**Try it**
Print the entries exactly; skip the pictures.

**Exercise data**

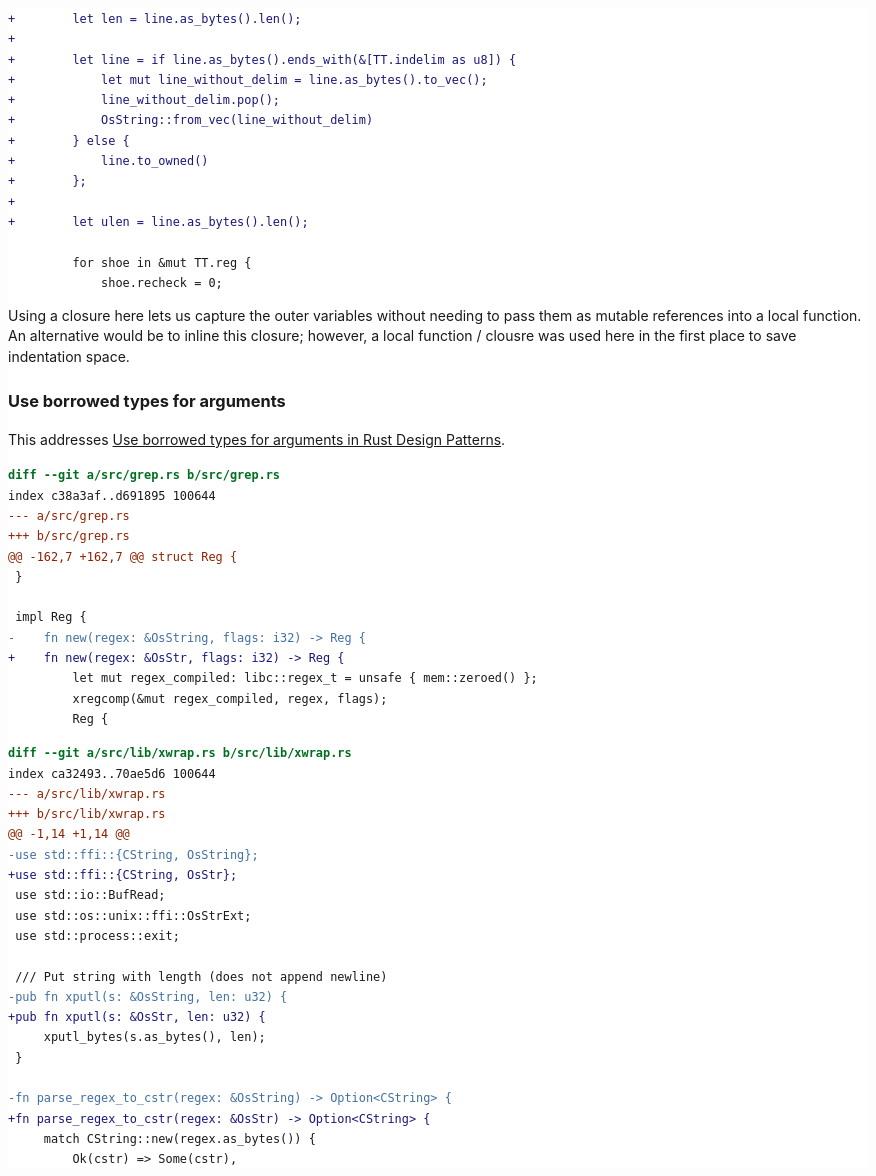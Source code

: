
 ```diff
+        let len = line.as_bytes().len();
+
+        let line = if line.as_bytes().ends_with(&[TT.indelim as u8]) {
+            let mut line_without_delim = line.as_bytes().to_vec();
+            line_without_delim.pop();
+            OsString::from_vec(line_without_delim)
+        } else {
+            line.to_owned()
+        };
+
+        let ulen = line.as_bytes().len();
 
         for shoe in &mut TT.reg {
             shoe.recheck = 0;
```


Using a closure here lets us capture the outer variables without needing to pass them as mutable references into a local
function. An alternative would be to inline this closure; however, a local function / clousre was used here in the first
place to save indentation space.

### Use borrowed types for arguments

This addresses [Use borrowed types for arguments in Rust Design
Patterns](https://rust-unofficial.github.io/patterns/idioms/coercion-arguments.html).

```diff
diff --git a/src/grep.rs b/src/grep.rs
index c38a3af..d691895 100644
--- a/src/grep.rs
+++ b/src/grep.rs
@@ -162,7 +162,7 @@ struct Reg {
 }
 
 impl Reg {
-    fn new(regex: &OsString, flags: i32) -> Reg {
+    fn new(regex: &OsStr, flags: i32) -> Reg {
         let mut regex_compiled: libc::regex_t = unsafe { mem::zeroed() };
         xregcomp(&mut regex_compiled, regex, flags);
         Reg {
```

```diff
diff --git a/src/lib/xwrap.rs b/src/lib/xwrap.rs
index ca32493..70ae5d6 100644
--- a/src/lib/xwrap.rs
+++ b/src/lib/xwrap.rs
@@ -1,14 +1,14 @@
-use std::ffi::{CString, OsString};
+use std::ffi::{CString, OsStr};
 use std::io::BufRead;
 use std::os::unix::ffi::OsStrExt;
 use std::process::exit;
 
 /// Put string with length (does not append newline)
-pub fn xputl(s: &OsString, len: u32) {
+pub fn xputl(s: &OsStr, len: u32) {
     xputl_bytes(s.as_bytes(), len);
 }
 
-fn parse_regex_to_cstr(regex: &OsString) -> Option<CString> {
+fn parse_regex_to_cstr(regex: &OsStr) -> Option<CString> {
     match CString::new(regex.as_bytes()) {
         Ok(cstr) => Some(cstr),
```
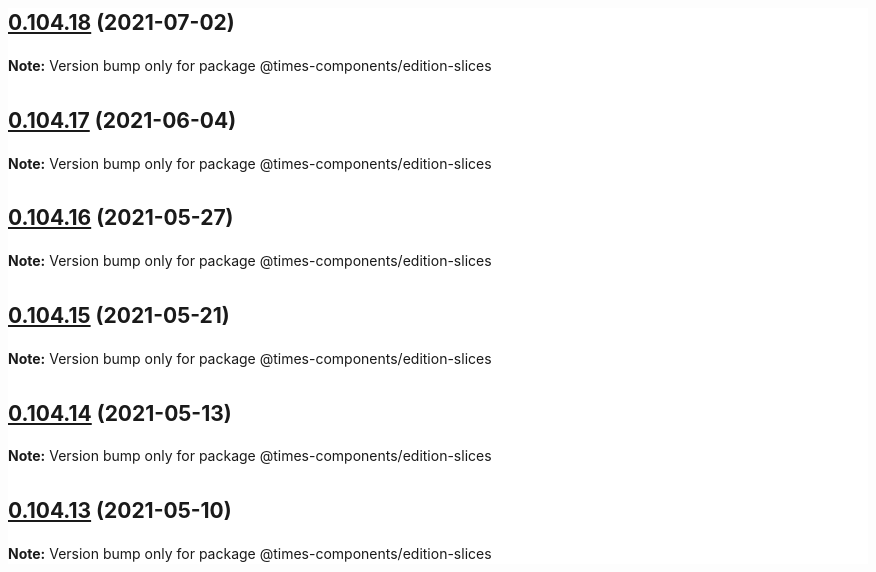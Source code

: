 


## [0.104.18](https://github.com/newsuk/times-components/compare/@times-components/edition-slices@0.104.17...@times-components/edition-slices@0.104.18) (2021-07-02)

**Note:** Version bump only for package @times-components/edition-slices





## [0.104.17](https://github.com/newsuk/times-components/compare/@times-components/edition-slices@0.104.16...@times-components/edition-slices@0.104.17) (2021-06-04)

**Note:** Version bump only for package @times-components/edition-slices





## [0.104.16](https://github.com/newsuk/times-components/compare/@times-components/edition-slices@0.104.15...@times-components/edition-slices@0.104.16) (2021-05-27)

**Note:** Version bump only for package @times-components/edition-slices





## [0.104.15](https://github.com/newsuk/times-components/compare/@times-components/edition-slices@0.104.14...@times-components/edition-slices@0.104.15) (2021-05-21)

**Note:** Version bump only for package @times-components/edition-slices





## [0.104.14](https://github.com/newsuk/times-components/compare/@times-components/edition-slices@0.104.13...@times-components/edition-slices@0.104.14) (2021-05-13)

**Note:** Version bump only for package @times-components/edition-slices





## [0.104.13](https://github.com/newsuk/times-components/compare/@times-components/edition-slices@0.104.12...@times-components/edition-slices@0.104.13) (2021-05-10)

**Note:** Version bump only for package @times-components/edition-slices


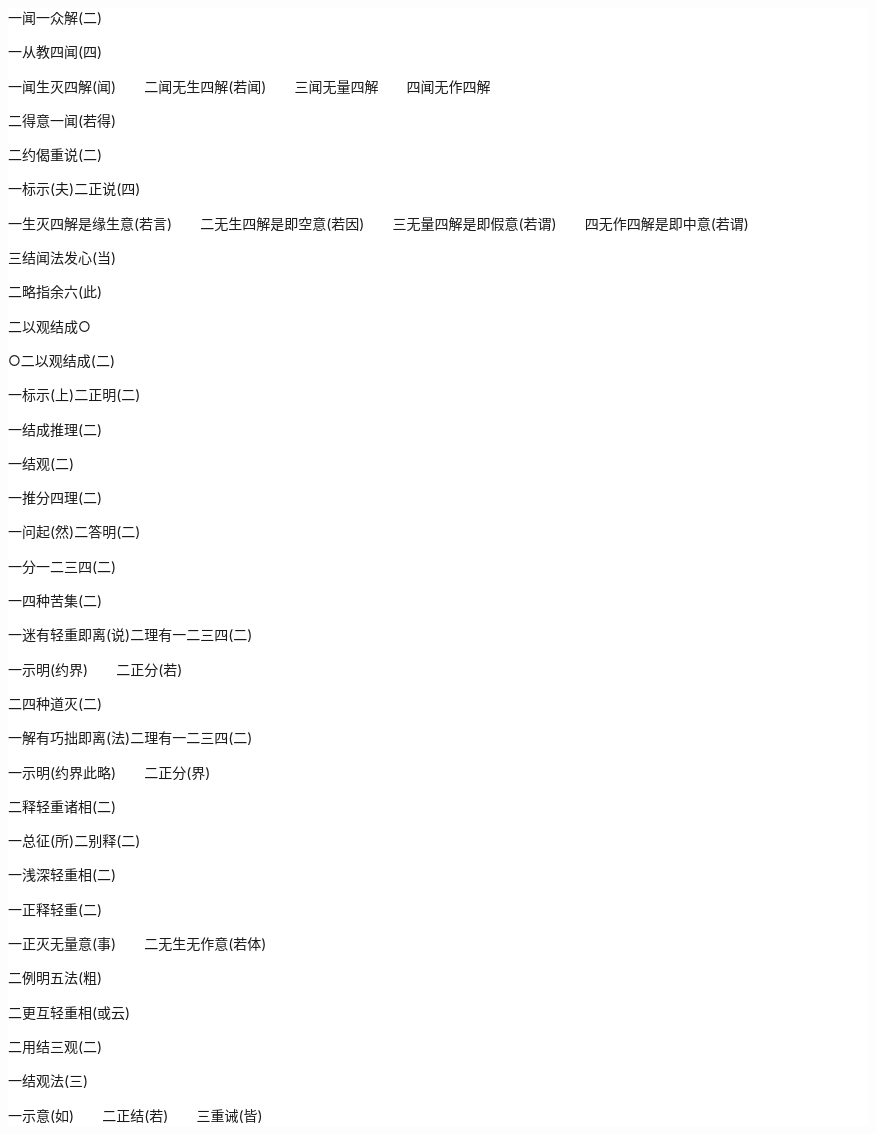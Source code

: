 一闻一众解(二)  

一从教四闻(四)  

一闻生灭四解(闻)　　二闻无生四解(若闻)　　三闻无量四解　　四闻无作四解  

二得意一闻(若得)  

二约偈重说(二)  

一标示(夫)二正说(四)  

一生灭四解是缘生意(若言)　　二无生四解是即空意(若因)　　三无量四解是即假意(若谓)　　四无作四解是即中意(若谓)  

三结闻法发心(当)  

二略指余六(此)  

二以观结成○  

○二以观结成(二)  

一标示(上)二正明(二)  

一结成推理(二)  

一结观(二)  

一推分四理(二)  

一问起(然)二答明(二)  

一分一二三四(二)  

一四种苦集(二)  

一迷有轻重即离(说)二理有一二三四(二)  

一示明(约界)　　二正分(若)  

二四种道灭(二)  

一解有巧拙即离(法)二理有一二三四(二)  

一示明(约界此略)　　二正分(界)  

二释轻重诸相(二)  

一总征(所)二别释(二)  

一浅深轻重相(二)  

一正释轻重(二)  

一正灭无量意(事)　　二无生无作意(若体)  

二例明五法(粗)  

二更互轻重相(或云)  

二用结三观(二)  

一结观法(三)  

一示意(如)　　二正结(若)　　三重诫(皆)  
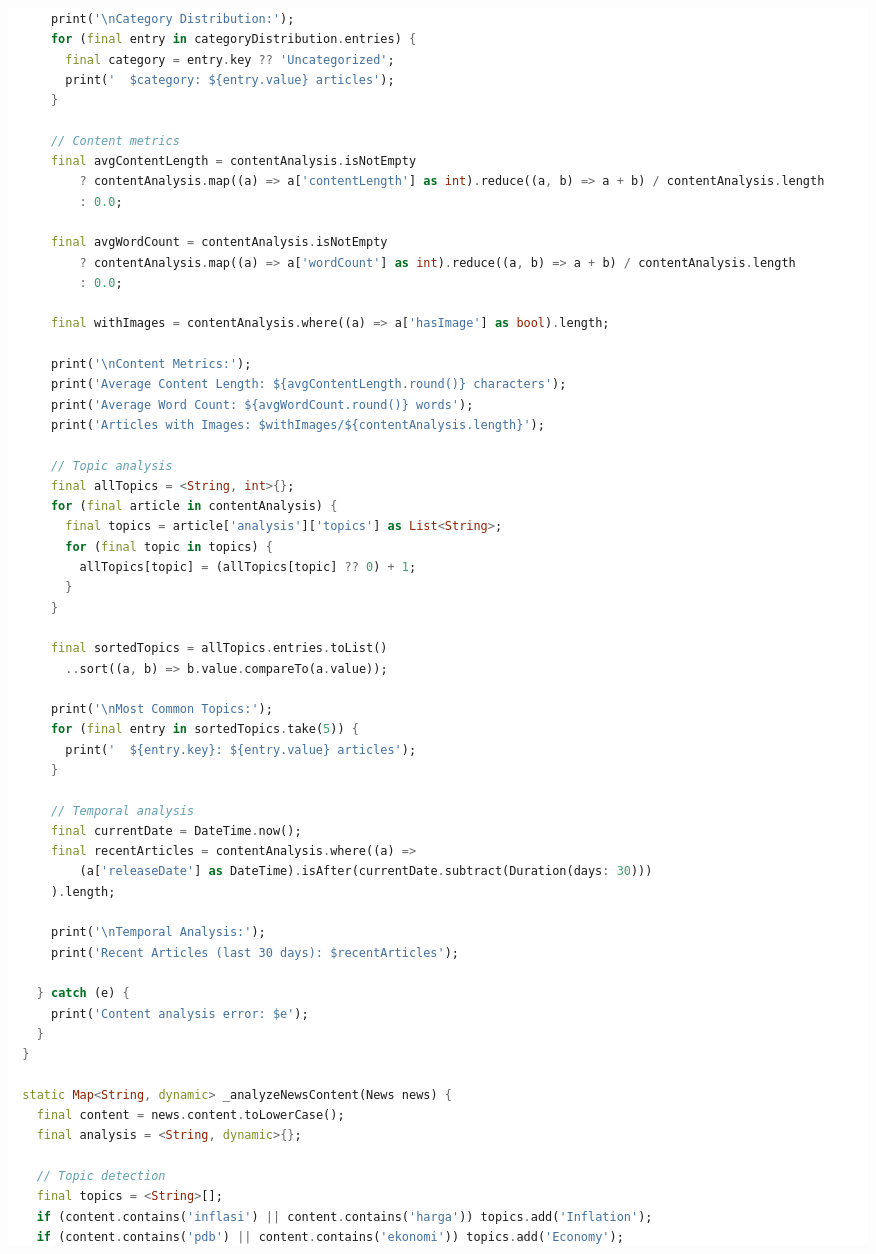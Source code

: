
 ```dart
      print('\nCategory Distribution:');
      for (final entry in categoryDistribution.entries) {
        final category = entry.key ?? 'Uncategorized';
        print('  $category: ${entry.value} articles');
      }
      
      // Content metrics
      final avgContentLength = contentAnalysis.isNotEmpty
          ? contentAnalysis.map((a) => a['contentLength'] as int).reduce((a, b) => a + b) / contentAnalysis.length
          : 0.0;
      
      final avgWordCount = contentAnalysis.isNotEmpty
          ? contentAnalysis.map((a) => a['wordCount'] as int).reduce((a, b) => a + b) / contentAnalysis.length
          : 0.0;
      
      final withImages = contentAnalysis.where((a) => a['hasImage'] as bool).length;
      
      print('\nContent Metrics:');
      print('Average Content Length: ${avgContentLength.round()} characters');
      print('Average Word Count: ${avgWordCount.round()} words');
      print('Articles with Images: $withImages/${contentAnalysis.length}');
      
      // Topic analysis
      final allTopics = <String, int>{};
      for (final article in contentAnalysis) {
        final topics = article['analysis']['topics'] as List<String>;
        for (final topic in topics) {
          allTopics[topic] = (allTopics[topic] ?? 0) + 1;
        }
      }
      
      final sortedTopics = allTopics.entries.toList()
        ..sort((a, b) => b.value.compareTo(a.value));
      
      print('\nMost Common Topics:');
      for (final entry in sortedTopics.take(5)) {
        print('  ${entry.key}: ${entry.value} articles');
      }
      
      // Temporal analysis
      final currentDate = DateTime.now();
      final recentArticles = contentAnalysis.where((a) => 
          (a['releaseDate'] as DateTime).isAfter(currentDate.subtract(Duration(days: 30)))
      ).length;
      
      print('\nTemporal Analysis:');
      print('Recent Articles (last 30 days): $recentArticles');
      
    } catch (e) {
      print('Content analysis error: $e');
    }
  }
  
  static Map<String, dynamic> _analyzeNewsContent(News news) {
    final content = news.content.toLowerCase();
    final analysis = <String, dynamic>{};
    
    // Topic detection
    final topics = <String>[];
    if (content.contains('inflasi') || content.contains('harga')) topics.add('Inflation');
    if (content.contains('pdb') || content.contains('ekonomi')) topics.add('Economy');
```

**Response to the exercise**
Source code

:
 ```diff
+        let len = line.as_bytes().len();
+
+        let line = if line.as_bytes().ends_with(&[TT.indelim as u8]) {
+            let mut line_without_delim = line.as_bytes().to_vec();
+            line_without_delim.pop();
+            OsString::from_vec(line_without_delim)
+        } else {
+            line.to_owned()
+        };
+
+        let ulen = line.as_bytes().len();
 
         for shoe in &mut TT.reg {
             shoe.recheck = 0;
```


Using a closure here lets us capture the outer variables without needing to pass them as mutable references into a local
function. An alternative would be to inline this closure; however, a local function / clousre was used here in the first
place to save indentation space.

### Use borrowed types for arguments

This addresses [Use borrowed types for arguments in Rust Design
Patterns](https://rust-unofficial.github.io/patterns/idioms/coercion-arguments.html).

```diff
diff --git a/src/grep.rs b/src/grep.rs
index c38a3af..d691895 100644
--- a/src/grep.rs
+++ b/src/grep.rs
@@ -162,7 +162,7 @@ struct Reg {
 }
 
 impl Reg {
-    fn new(regex: &OsString, flags: i32) -> Reg {
+    fn new(regex: &OsStr, flags: i32) -> Reg {
         let mut regex_compiled: libc::regex_t = unsafe { mem::zeroed() };
         xregcomp(&mut regex_compiled, regex, flags);
         Reg {
```

```diff
diff --git a/src/lib/xwrap.rs b/src/lib/xwrap.rs
index ca32493..70ae5d6 100644
--- a/src/lib/xwrap.rs
+++ b/src/lib/xwrap.rs
@@ -1,14 +1,14 @@
-use std::ffi::{CString, OsString};
+use std::ffi::{CString, OsStr};
 use std::io::BufRead;
 use std::os::unix::ffi::OsStrExt;
 use std::process::exit;
 
 /// Put string with length (does not append newline)
-pub fn xputl(s: &OsString, len: u32) {
+pub fn xputl(s: &OsStr, len: u32) {
     xputl_bytes(s.as_bytes(), len);
 }
 
-fn parse_regex_to_cstr(regex: &OsString) -> Option<CString> {
+fn parse_regex_to_cstr(regex: &OsStr) -> Option<CString> {
     match CString::new(regex.as_bytes()) {
         Ok(cstr) => Some(cstr),
```
Source code

: 


## [0.104.18](https://github.com/newsuk/times-components/compare/@times-components/edition-slices@0.104.17...@times-components/edition-slices@0.104.18) (2021-07-02)

**Note:** Version bump only for package @times-components/edition-slices





## [0.104.17](https://github.com/newsuk/times-components/compare/@times-components/edition-slices@0.104.16...@times-components/edition-slices@0.104.17) (2021-06-04)

**Note:** Version bump only for package @times-components/edition-slices





## [0.104.16](https://github.com/newsuk/times-components/compare/@times-components/edition-slices@0.104.15...@times-components/edition-slices@0.104.16) (2021-05-27)

**Note:** Version bump only for package @times-components/edition-slices





## [0.104.15](https://github.com/newsuk/times-components/compare/@times-components/edition-slices@0.104.14...@times-components/edition-slices@0.104.15) (2021-05-21)

**Note:** Version bump only for package @times-components/edition-slices





## [0.104.14](https://github.com/newsuk/times-components/compare/@times-components/edition-slices@0.104.13...@times-components/edition-slices@0.104.14) (2021-05-13)

**Note:** Version bump only for package @times-components/edition-slices





## [0.104.13](https://github.com/newsuk/times-components/compare/@times-components/edition-slices@0.104.12...@times-components/edition-slices@0.104.13) (2021-05-10)

**Note:** Version bump only for package @times-components/edition-slices


Source code

: 一闻一众解(二)  

一从教四闻(四)  

一闻生灭四解(闻)　　二闻无生四解(若闻)　　三闻无量四解　　四闻无作四解  

二得意一闻(若得)  

二约偈重说(二)  

一标示(夫)二正说(四)  

一生灭四解是缘生意(若言)　　二无生四解是即空意(若因)　　三无量四解是即假意(若谓)　　四无作四解是即中意(若谓)  

三结闻法发心(当)  

二略指余六(此)  

二以观结成○  

○二以观结成(二)  

一标示(上)二正明(二)  

一结成推理(二)  

一结观(二)  

一推分四理(二)  

一问起(然)二答明(二)  

一分一二三四(二)  

一四种苦集(二)  

一迷有轻重即离(说)二理有一二三四(二)  

一示明(约界)　　二正分(若)  

二四种道灭(二)  

一解有巧拙即离(法)二理有一二三四(二)  

一示明(约界此略)　　二正分(界)  

二释轻重诸相(二)  

一总征(所)二别释(二)  

一浅深轻重相(二)  

一正释轻重(二)  

一正灭无量意(事)　　二无生无作意(若体)  

二例明五法(粗)  

二更互轻重相(或云)  

二用结三观(二)  

一结观法(三)  

一示意(如)　　二正结(若)　　三重诫(皆)  
Source code

:
 ```dart
      print('\nCategory Distribution:');
      for (final entry in categoryDistribution.entries) {
        final category = entry.key ?? 'Uncategorized';
        print('  $category: ${entry.value} articles');
      }
      
      // Content metrics
      final avgContentLength = contentAnalysis.isNotEmpty
          ? contentAnalysis.map((a) => a['contentLength'] as int).reduce((a, b) => a + b) / contentAnalysis.length
          : 0.0;
      
      final avgWordCount = contentAnalysis.isNotEmpty
          ? contentAnalysis.map((a) => a['wordCount'] as int).reduce((a, b) => a + b) / contentAnalysis.length
          : 0.0;
      
      final withImages = contentAnalysis.where((a) => a['hasImage'] as bool).length;
      
      print('\nContent Metrics:');
      print('Average Content Length: ${avgContentLength.round()} characters');
      print('Average Word Count: ${avgWordCount.round()} words');
      print('Articles with Images: $withImages/${contentAnalysis.length}');
      
      // Topic analysis
      final allTopics = <String, int>{};
      for (final article in contentAnalysis) {
        final topics = article['analysis']['topics'] as List<String>;
        for (final topic in topics) {
          allTopics[topic] = (allTopics[topic] ?? 0) + 1;
        }
      }
      
      final sortedTopics = allTopics.entries.toList()
        ..sort((a, b) => b.value.compareTo(a.value));
      
      print('\nMost Common Topics:');
      for (final entry in sortedTopics.take(5)) {
        print('  ${entry.key}: ${entry.value} articles');
      }
      
      // Temporal analysis
      final currentDate = DateTime.now();
      final recentArticles = contentAnalysis.where((a) => 
          (a['releaseDate'] as DateTime).isAfter(currentDate.subtract(Duration(days: 30)))
      ).length;
      
      print('\nTemporal Analysis:');
      print('Recent Articles (last 30 days): $recentArticles');
      
    } catch (e) {
      print('Content analysis error: $e');
    }
  }
  
  static Map<String, dynamic> _analyzeNewsContent(News news) {
    final content = news.content.toLowerCase();
    final analysis = <String, dynamic>{};
    
    // Topic detection
    final topics = <String>[];
    if (content.contains('inflasi') || content.contains('harga')) topics.add('Inflation');
    if (content.contains('pdb') || content.contains('ekonomi')) topics.add('Economy');
```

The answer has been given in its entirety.